We believe that we think of time linearly, but when it comes right down to it, our experience of history is not based on equal intervals of time, but rather on equal ratios of time. Our collective consciousness creates intervals of perception that grow progressively larger as we peer further into the past.

Zoom breaks

I think there should be a rule on Zoom that all 30 minute meetings should actually be 25 minutes, with a 5 minute “rest” period between one meeting and the next. Similarly, all hour long meetings should actually be 50 minutes.

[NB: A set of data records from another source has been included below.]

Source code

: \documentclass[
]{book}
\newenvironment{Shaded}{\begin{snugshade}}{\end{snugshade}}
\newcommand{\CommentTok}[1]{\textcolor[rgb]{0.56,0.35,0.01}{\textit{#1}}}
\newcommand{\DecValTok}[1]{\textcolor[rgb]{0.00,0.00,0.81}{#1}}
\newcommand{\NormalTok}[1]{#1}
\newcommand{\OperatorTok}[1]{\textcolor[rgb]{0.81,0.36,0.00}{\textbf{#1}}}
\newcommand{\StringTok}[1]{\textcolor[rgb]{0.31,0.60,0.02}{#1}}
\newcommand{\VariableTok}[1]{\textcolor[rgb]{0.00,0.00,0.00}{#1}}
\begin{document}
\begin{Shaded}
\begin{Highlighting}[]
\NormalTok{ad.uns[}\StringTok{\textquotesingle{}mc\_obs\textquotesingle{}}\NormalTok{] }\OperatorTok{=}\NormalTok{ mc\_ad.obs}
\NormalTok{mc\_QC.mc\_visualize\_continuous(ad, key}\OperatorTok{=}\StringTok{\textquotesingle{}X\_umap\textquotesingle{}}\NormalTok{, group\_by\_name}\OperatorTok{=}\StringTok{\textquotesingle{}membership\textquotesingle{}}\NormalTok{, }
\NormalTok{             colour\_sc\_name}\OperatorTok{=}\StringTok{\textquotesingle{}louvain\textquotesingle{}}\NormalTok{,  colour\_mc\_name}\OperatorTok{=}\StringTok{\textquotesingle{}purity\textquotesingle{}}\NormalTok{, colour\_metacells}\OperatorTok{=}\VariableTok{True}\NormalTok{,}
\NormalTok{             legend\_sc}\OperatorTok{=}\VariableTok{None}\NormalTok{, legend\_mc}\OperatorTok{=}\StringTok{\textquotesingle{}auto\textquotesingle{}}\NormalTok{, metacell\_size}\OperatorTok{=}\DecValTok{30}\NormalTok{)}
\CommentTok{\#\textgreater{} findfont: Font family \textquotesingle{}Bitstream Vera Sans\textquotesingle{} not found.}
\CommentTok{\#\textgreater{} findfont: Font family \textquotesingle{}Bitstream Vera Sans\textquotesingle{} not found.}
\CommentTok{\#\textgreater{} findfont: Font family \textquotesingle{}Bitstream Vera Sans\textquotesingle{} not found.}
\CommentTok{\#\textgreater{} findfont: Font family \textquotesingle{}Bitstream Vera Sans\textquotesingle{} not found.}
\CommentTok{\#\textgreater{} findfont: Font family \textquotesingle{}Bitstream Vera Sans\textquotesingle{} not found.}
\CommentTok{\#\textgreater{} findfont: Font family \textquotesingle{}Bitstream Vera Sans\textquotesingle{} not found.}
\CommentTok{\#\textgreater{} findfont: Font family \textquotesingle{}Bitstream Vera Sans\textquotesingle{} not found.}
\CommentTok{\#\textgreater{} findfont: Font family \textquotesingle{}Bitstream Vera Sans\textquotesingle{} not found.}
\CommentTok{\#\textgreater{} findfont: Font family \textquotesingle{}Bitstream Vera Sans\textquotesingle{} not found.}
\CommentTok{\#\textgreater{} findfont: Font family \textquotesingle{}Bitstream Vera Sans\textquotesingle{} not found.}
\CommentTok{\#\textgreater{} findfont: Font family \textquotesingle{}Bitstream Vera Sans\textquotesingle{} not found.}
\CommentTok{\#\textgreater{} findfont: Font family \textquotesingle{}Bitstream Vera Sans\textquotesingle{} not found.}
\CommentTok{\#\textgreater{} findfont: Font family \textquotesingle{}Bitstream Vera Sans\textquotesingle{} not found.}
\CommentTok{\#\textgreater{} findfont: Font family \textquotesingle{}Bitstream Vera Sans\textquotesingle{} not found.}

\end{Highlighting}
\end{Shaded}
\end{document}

There should be a software feature that enforces this. Maybe it can be a setting that is turned on by default.

The way things work right now, it seems that we are expected to jump from one meeting to the next — to the next, to the next — without any expectation of a break in between. I don’t think that is good for either the mind or the body.

Eventually, in the far future, I am waiting for the technology to advance to the point where during those five minute breaks, Zoom will serve us all fine chocolates and hot cocoa. Now that would really be human-centered technology!

Starting with birthdays

Today, as is my habit, I went to the Wikipedia and looked up what notable people were born on this day of the year. I have an informal contest going with myself to see how many of the names I recognize.

Most of the names are new to me, but every once in a while something catches my eye, and I end up looking up somebody who has led a fascinating life. Since this is the Wikipedia, starting with birthdays generally leads me to eventually read about some fascinating topic or other. Before you know it, an hour has gone by.

I wonder how many other people regularly go through the Wikipedia birthdays. I am pretty sure that I am far from the only one.